Dans un monde où les tâches confiées aux ingénieurs évoluent d'année en année, les centres de formation en génie se doivent d'être au diapason des besoins de l'industrie. Comment se présente la situation à Montréal? Des experts de l'industrie se prononcent.

De l'avis de Robert Leclerc, vice-président ingénierie, technologie et exploitation mondiales chez CAE, les universités québécoises remplissent particulièrement bien leur mission de former des ingénieurs compétents, notamment dans le secteur de l'aéronautique. «On a la chance de faire partie d'un pôle très bien développé, souligne-t-il. On est très choyés.»

Depuis l'an dernier, le secteur de l'aérospatiale mise sur de nouveaux diplômés, issus pour la première fois d'un baccalauréat de l'École polytechnique spécialisé dans ce domaine. Le programme, mis de l'avant en 2008 conjointement avec l'industrie, est venu répondre spécialement aux besoins du secteur.

Mais comme on peut toujours faire mieux, le gestionnaire de CAE fait des suggestions pour ajouter une plus-value à la formation des ingénieurs d'ici.

Selon lui, les futurs ingénieurs gagneraient en qualité si on leur offrait des cours spécialisés en simulation, à l'exemple de ce que font certaines universités américaines. Une expertise particulièrement chère aux yeux de l'entreprise spécialisée en simulation, tant dans les domaines de l'aéronautique que militaire, de la santé et des mines.

Habiletés personnelles

Il ne faudrait pas non plus négliger le perfectionnement des habiletés personnelles, selon lui. «L'ingénieur est de plus en plus amené à faire de la vente, autant à l'interne qu'à l'externe», explique Robert Leclerc.

Les jeunes ingénieurs gagneraient ainsi selon lui à approfondir, dans le cadre de cours ou d'ateliers, des qualités de leader et des aptitudes en présentation.

Des qualités interpersonnelles prisées aussi par l'employeur CGI, selon Line Soucy, associée et directrice du recrutement pour l'entreprise de services et de conseils en informatique. La firme valorise aussi la spécialisation de ses employés, en partie issus du génie informatique, par l'obtention de certifications. «Ces formations deviennent de très bons atouts pour eux», explique-t-elle.

Administration des affaires

Une situation particulièrement vraie dans un monde où les ingénieurs sont souvent appelés à assumer de nouvelles fonctions, selon Etienne Couture, président du Réseau des ingénieurs du Québec. Selon lui, il faudrait d'ailleurs exposer les ingénieurs en devenir au fait que le travail les conduira un jour à se spécialiser davantage. Pour ce faire, il propose d'inclure au programme de premier cycle des cours notamment de gestion.

«Une majorité d'ingénieurs ne feront pas ce travail toute leur vie, explique-t-il.

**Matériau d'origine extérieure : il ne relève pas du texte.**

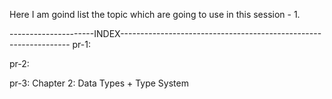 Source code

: Here I am goind list the topic which are going to use in this session - 1.

---------------------INDEX-----------------------------------------------------------------
pr-1:

pr-2:

pr-3: Chapter 2: Data Types + Type System
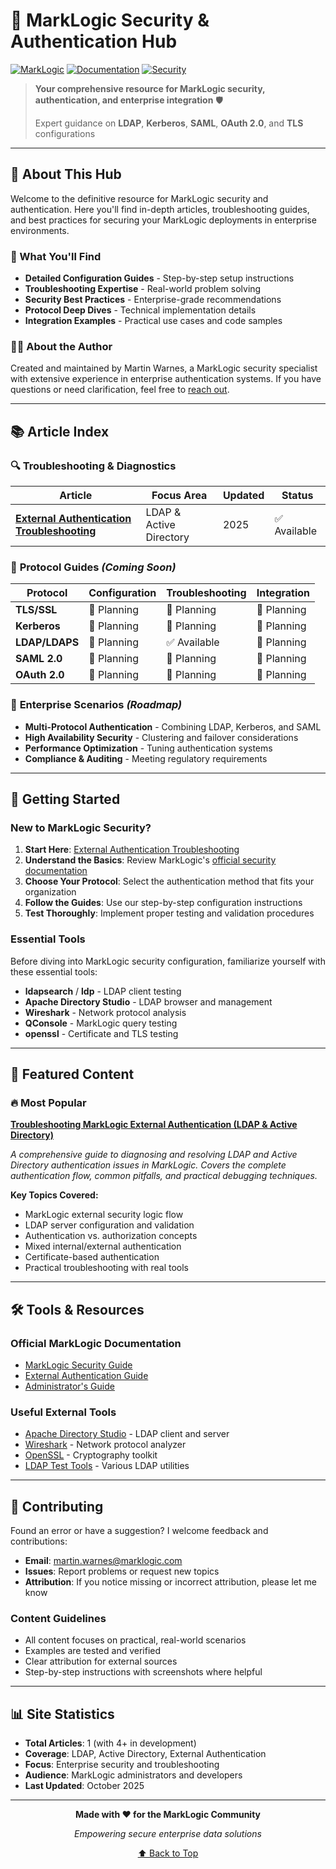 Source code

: # 🔐 MarkLogic Security & Authentication Hub

[![MarkLogic](https://img.shields.io/badge/MarkLogic-Expert-FF6B35?style=for-the-badge&logo=data:image/svg+xml;base64,PHN2ZyB3aWR0aD0iMjAiIGhlaWdodD0iMjAiIHZpZXdCb3g9IjAgMCAyMCAyMCIgZmlsbD0ibm9uZSIgeG1sbnM9Imh0dHA6Ly93d3cudzMub3JnLzIwMDAvc3ZnIj4KPHJlY3Qgd2lkdGg9IjIwIiBoZWlnaHQ9IjIwIiBmaWxsPSIjRkY2QjM1Ii8+CjwvU3ZnPgo=)](https://www.marklogic.com/)
[![Documentation](https://img.shields.io/badge/Documentation-Expert-2E8B57?style=for-the-badge&logo=gitbook&logoColor=white)](mailto:martin.warnes@marklogic.com)
[![Security](https://img.shields.io/badge/Security-Authentication-DC143C?style=for-the-badge&logo=shield&logoColor=white)](#)

> **Your comprehensive resource for MarkLogic security, authentication, and enterprise integration** 🛡️
>
> Expert guidance on **LDAP**, **Kerberos**, **SAML**, **OAuth 2.0**, and **TLS** configurations

---

## 🎯 About This Hub

Welcome to the definitive resource for MarkLogic security and authentication. Here you'll find in-depth articles, troubleshooting guides, and best practices for securing your MarkLogic deployments in enterprise environments.

### 🔧 What You'll Find

- **Detailed Configuration Guides** - Step-by-step setup instructions
- **Troubleshooting Expertise** - Real-world problem solving
- **Security Best Practices** - Enterprise-grade recommendations
- **Protocol Deep Dives** - Technical implementation details
- **Integration Examples** - Practical use cases and code samples

### 👨‍💻 About the Author

Created and maintained by Martin Warnes, a MarkLogic security specialist with extensive experience in enterprise authentication systems. If you have questions or need clarification, feel free to [reach out](mailto:martin.warnes@marklogic.com).

---

## 📚 Article Index

### 🔍 **Troubleshooting & Diagnostics**

| Article | Focus Area | Updated | Status |
|---------|------------|---------|---------|
| **[External Authentication Troubleshooting](./articles/EATROUBLESHOOTING.md)** | LDAP & Active Directory | 2025 | ✅ Available |

### 🔐 **Protocol Guides** *(Coming Soon)*

| Protocol | Configuration | Troubleshooting | Integration |
|----------|---------------|-----------------|-------------|
| **TLS/SSL** | 🚧 Planning | 🚧 Planning | 🚧 Planning |
| **Kerberos** | 🚧 Planning | 🚧 Planning | 🚧 Planning |
| **LDAP/LDAPS** | 🚧 Planning | ✅ Available | 🚧 Planning |
| **SAML 2.0** | 🚧 Planning | 🚧 Planning | 🚧 Planning |
| **OAuth 2.0** | 🚧 Planning | 🚧 Planning | 🚧 Planning |

### 🏢 **Enterprise Scenarios** *(Roadmap)*

- **Multi-Protocol Authentication** - Combining LDAP, Kerberos, and SAML
- **High Availability Security** - Clustering and failover considerations
- **Performance Optimization** - Tuning authentication systems
- **Compliance & Auditing** - Meeting regulatory requirements

---

## 🚀 Getting Started

### New to MarkLogic Security?

1. **Start Here**: [External Authentication Troubleshooting](./articles/EATROUBLESHOOTING.md)
2. **Understand the Basics**: Review MarkLogic's [official security documentation](https://docs.marklogic.com/guide/security)
3. **Choose Your Protocol**: Select the authentication method that fits your organization
4. **Follow the Guides**: Use our step-by-step configuration instructions
5. **Test Thoroughly**: Implement proper testing and validation procedures

### Essential Tools

Before diving into MarkLogic security configuration, familiarize yourself with these essential tools:

- **ldapsearch** / **ldp** - LDAP client testing
- **Apache Directory Studio** - LDAP browser and management
- **Wireshark** - Network protocol analysis
- **QConsole** - MarkLogic query testing
- **openssl** - Certificate and TLS testing

---

## 📖 Featured Content

### 🔥 Most Popular

**[Troubleshooting MarkLogic External Authentication (LDAP & Active Directory)](./articles/EATROUBLESHOOTING.md)**

*A comprehensive guide to diagnosing and resolving LDAP and Active Directory authentication issues in MarkLogic. Covers the complete authentication flow, common pitfalls, and practical debugging techniques.*

**Key Topics Covered:**
- MarkLogic external security logic flow
- LDAP server configuration and validation
- Authentication vs. authorization concepts
- Mixed internal/external authentication
- Certificate-based authentication
- Practical troubleshooting with real tools

---

## 🛠️ Tools & Resources

### Official MarkLogic Documentation

- [MarkLogic Security Guide](https://docs.marklogic.com/guide/security)
- [External Authentication Guide](https://docs.marklogic.com/guide/security/external-auth)
- [Administrator's Guide](https://docs.marklogic.com/guide/admin)

### Useful External Tools

- [Apache Directory Studio](http://directory.apache.org/studio/) - LDAP client and server
- [Wireshark](https://www.wireshark.org/) - Network protocol analyzer
- [OpenSSL](https://www.openssl.org/) - Cryptography toolkit
- [LDAP Test Tools](https://ldap.com/ldap-tools/) - Various LDAP utilities

---

## 📝 Contributing

Found an error or have a suggestion? I welcome feedback and contributions:

- **Email**: [martin.warnes@marklogic.com](mailto:martin.warnes@marklogic.com)
- **Issues**: Report problems or request new topics
- **Attribution**: If you notice missing or incorrect attribution, please let me know

### Content Guidelines

- All content focuses on practical, real-world scenarios
- Examples are tested and verified
- Clear attribution for external sources
- Step-by-step instructions with screenshots where helpful

---

## 📊 Site Statistics

- **Total Articles**: 1 (with 4+ in development)
- **Coverage**: LDAP, Active Directory, External Authentication
- **Focus**: Enterprise security and troubleshooting
- **Audience**: MarkLogic administrators and developers
- **Last Updated**: October 2025

---

<div align="center">

**Made with ❤️ for the MarkLogic Community**

*Empowering secure enterprise data solutions*

[⬆ Back to Top](#-marklogic-security--authentication-hub)

</div>
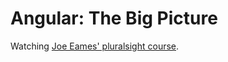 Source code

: # Angular: The Big Picture

Watching [Joe Eames' pluralsight course](https://app.pluralsight.com/library/courses/angular-big-picture/table-of-contents).
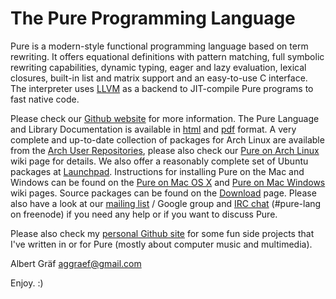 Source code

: # The Pure Programming Language

Pure is a modern-style functional programming language based on term
rewriting. It offers equational definitions with pattern matching, full
symbolic rewriting capabilities, dynamic typing, eager and lazy evaluation,
lexical closures, built-in list and matrix support and an easy-to-use C
interface. The interpreter uses [LLVM][0] as a backend to JIT-compile Pure
programs to fast native code.

Please check our [Github website][1] for more information. The Pure Language
and Library Documentation is available in [html][3] and [pdf][4] format. A
very complete and up-to-date collection of packages for Arch Linux are
available from the [Arch User Repositories][5], please also check
our [Pure on Arch Linux][6] wiki page for details. We also offer a reasonably
complete set of Ubuntu packages at [Launchpad][7]. Instructions for installing
Pure on the Mac and Windows can be found on the [Pure on Mac OS X][6b]
and [Pure on Mac Windows][6c] wiki pages. Source packages can be found on
the [Download][2] page. Please also have a look at our [mailing list][8] /
Google group and [IRC chat][9] (#pure-lang on freenode) if you need any help
or if you want to discuss Pure.

Please also check my [personal Github site][10] for some fun side projects
that I've written in or for Pure (mostly about computer music and multimedia).

Albert Gräf <aggraef@gmail.com>

Enjoy. :)

[0]: http://llvm.org/
[1]: https://agraef.github.io/pure-lang/
[2]: https://github.com/agraef/pure-lang/wiki/Download
[3]: https://agraef.github.io/pure-docs/
[4]: https://agraef.github.io/pure-docs/puredoc.pdf
[5]: https://aur.archlinux.org/packages/?SeB=m&K=pure-aur&PP=100
[6]: https://github.com/agraef/pure-lang/wiki/ArchPackaging
[6b]: https://github.com/agraef/pure-lang/wiki/PureOnMacOSX
[6c]: https://github.com/agraef/pure-lang/wiki/PureOnWindows
[7]: https://launchpad.net/~dr-graef
[8]: http://groups.google.com/group/pure-lang
[9]: http://webchat.freenode.net/?channels=pure-lang
[10]: https://agraef.github.io/
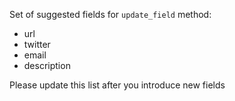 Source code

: Set of suggested fields for `update_field` method:

- url
- twitter
- email
- description

Please update this list after you introduce new fields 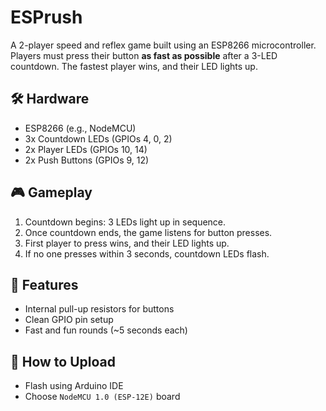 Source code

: # ESPrush
A 2-player speed and reflex game built using an ESP8266 microcontroller. Players must press their button **as fast as possible** after a 3-LED countdown. The fastest player wins, and their LED lights up.

## 🛠️ Hardware
- ESP8266 (e.g., NodeMCU)
- 3x Countdown LEDs (GPIOs 4, 0, 2)
- 2x Player LEDs (GPIOs 10, 14)
- 2x Push Buttons (GPIOs 9, 12)

## 🎮 Gameplay
1. Countdown begins: 3 LEDs light up in sequence.
2. Once countdown ends, the game listens for button presses.
3. First player to press wins, and their LED lights up.
4. If no one presses within 3 seconds, countdown LEDs flash.

## 🔁 Features
- Internal pull-up resistors for buttons
- Clean GPIO pin setup
- Fast and fun rounds (~5 seconds each)

## 🔧 How to Upload
- Flash using Arduino IDE
- Choose `NodeMCU 1.0 (ESP-12E)` board

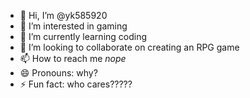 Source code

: - 👋 Hi, I’m @yk585920
- 👀 I’m interested in gaming
- 🌱 I’m currently learning coding
- 💞️ I’m looking to collaborate on creating an RPG game
- 📫 How to reach me   *nope*
- 😄 Pronouns: why?
- ⚡ Fun fact: who cares?????

<!---
yk585920/yk585920 is a ✨ special ✨ repository because its `README.md` (this file) appears on your GitHub profile.
You can click the Preview link to take a look at your changes.
--->
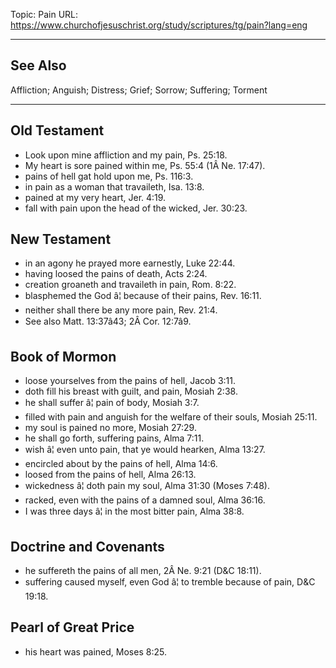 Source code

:Topic: Pain
URL: https://www.churchofjesuschrist.org/study/scriptures/tg/pain?lang=eng

---

## See Also

Affliction; Anguish; Distress; Grief; Sorrow; Suffering; Torment

---

## Old Testament

- Look upon mine affliction and my pain, Ps. 25:18.
- My heart is sore pained within me, Ps. 55:4 (1Â Ne. 17:47).
- pains of hell gat hold upon me, Ps. 116:3.
- in pain as a woman that travaileth, Isa. 13:8.
- pained at my very heart, Jer. 4:19.
- fall with pain upon the head of the wicked, Jer. 30:23.

## New Testament

- in an agony he prayed more earnestly, Luke 22:44.
- having loosed the pains of death, Acts 2:24.
- creation groaneth and travaileth in pain, Rom. 8:22.
- blasphemed the God â¦ because of their pains, Rev. 16:11.
- neither shall there be any more pain, Rev. 21:4.
- See also Matt. 13:37â43; 2Â Cor. 12:7â9.

## Book of Mormon

- loose yourselves from the pains of hell, Jacob 3:11.
- doth fill his breast with guilt, and pain, Mosiah 2:38.
- he shall suffer â¦ pain of body, Mosiah 3:7.
- filled with pain and anguish for the welfare of their souls, Mosiah 25:11.
- my soul is pained no more, Mosiah 27:29.
- he shall go forth, suffering pains, Alma 7:11.
- wish â¦ even unto pain, that ye would hearken, Alma 13:27.
- encircled about by the pains of hell, Alma 14:6.
- loosed from the pains of hell, Alma 26:13.
- wickedness â¦ doth pain my soul, Alma 31:30 (Moses 7:48).
- racked, even with the pains of a damned soul, Alma 36:16.
- I was three days â¦ in the most bitter pain, Alma 38:8.

## Doctrine and Covenants

- he suffereth the pains of all men, 2Â Ne. 9:21 (D&C 18:11).
- suffering caused myself, even God â¦ to tremble because of pain, D&C 19:18.

## Pearl of Great Price

- his heart was pained, Moses 8:25.

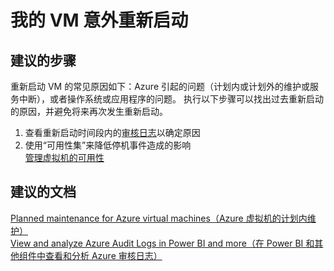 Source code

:<properties 
    pageTitle="My VM restarted unexpectedly"
    description="我的 VM 意外重新启动 "
    service="microsoft.classiccompute"
    resource="virtualmachines"
    authors="kasparks"
    displayOrder="8"
    selfHelpType="resource"
    supportTopicIds="32411816"
    resourceTags="windows, linux, windowsSQL, redhat"   
    productPesIds="14749"
    cloudEnvironments="public" 
/>
    

# 我的 VM 意外重新启动

## **建议的步骤**
重新启动 VM 的常见原因如下：Azure 引起的问题（计划内或计划外的维护或服务中断），或者操作系统或应用程序的问题。 执行以下步骤可以找出过去重新启动的原因，并避免将来再次发生重新启动。

1. 查看重新启动时间段内的[审核日志](data-blade:Microsoft_Azure_Insights.AzureDiagnosticsBladeWithParameter)以确定原因
2. 使用“可用性集”来降低停机事件造成的影响 <br>
[管理虚拟机的可用性](https://docs.azure.cn/zh-cn/virtual-machines/windows/manage-availability/)

## **建议的文档**
[Planned maintenance for Azure virtual machines（Azure 虚拟机的计划内维护）](https://docs.azure.cn/zh-cn/virtual-machines/linux/planned-maintenance/) <br>
[View and analyze Azure Audit Logs in Power BI and more（在 Power BI 和其他组件中查看和分析 Azure 审核日志）](https://azure.microsoft.com/blog/analyze-azure-audit-logs-in-powerbi-more/) 



<!--HONumber=Sep16_HO3-->


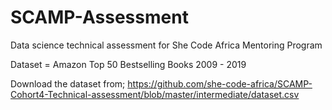 # SCAMP-Assessment
Data science technical assessment for She Code Africa Mentoring Program

Dataset = Amazon Top 50 Bestselling Books 2009 - 2019

Download the dataset from; https://github.com/she-code-africa/SCAMP-Cohort4-Technical-assessment/blob/master/intermediate/dataset.csv

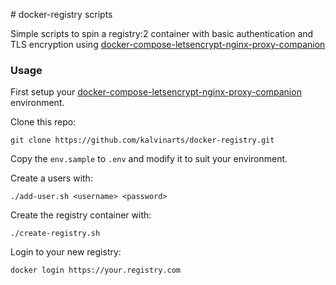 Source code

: # docker-registry scripts

Simple scripts to spin a registry:2 container with basic authentication and TLS encryption using [docker-compose-letsencrypt-nginx-proxy-companion](https://github.com/evertramos/docker-compose-letsencrypt-nginx-proxy-companion)

### Usage

First setup your [docker-compose-letsencrypt-nginx-proxy-companion](https://github.com/evertramos/docker-compose-letsencrypt-nginx-proxy-companion) environment.

Clone this repo:

`git clone https://github.com/kalvinarts/docker-registry.git`

Copy the `env.sample` to `.env` and modify it to suit your environment.

Create a users with:

`./add-user.sh <username> <password>`

Create the registry container with:

`./create-registry.sh`

Login to your new registry:

`docker login https://your.registry.com`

Avoir déjà une idée de ce qu'est l'administration des affaires ou la gestion de projets pourrait les inviter à explorer ces avenues-là un jour.»

Former autrement

Si les programmes d'enseignement ne répondent pas toujours entièrement aux besoins des entreprises, celles-ci vont parfois user de méthodes de rechange pour trouver les talents et guider leur formation. C'est la stratégie qu'a adoptée le créateur de jeux vidéo Ubisoft.

«Les universités sont de très bons formateurs, mais n'ont pas les compétences qu'il faut en production de jeux vidéo comme les entreprises, explique Francis Baillet, vice-président aux ressources humaines et affaires corporatives chez Ubisoft. La clé du succès, ce sont des programmes mis en place par les entreprises pour soutenir la création.»

Pour parvenir à ses fins, l'entreprise a lancé dans 17 universités du monde, dont 8 au Québec, le concours Academia pour les étudiants qui souhaitent faire carrière dans le jeu. Le prototype de jeu qu'ils créent, dans le cadre d'une formation créditée, leur donne ensuite une chance d'être invités à l'école d'été de l'entreprise où ils seront formés par des experts de l'industrie.

«Des programmes comme ceux-là permettent aux étudiants de bien se lancer sur le marché du travail», souligne Francis Baillet.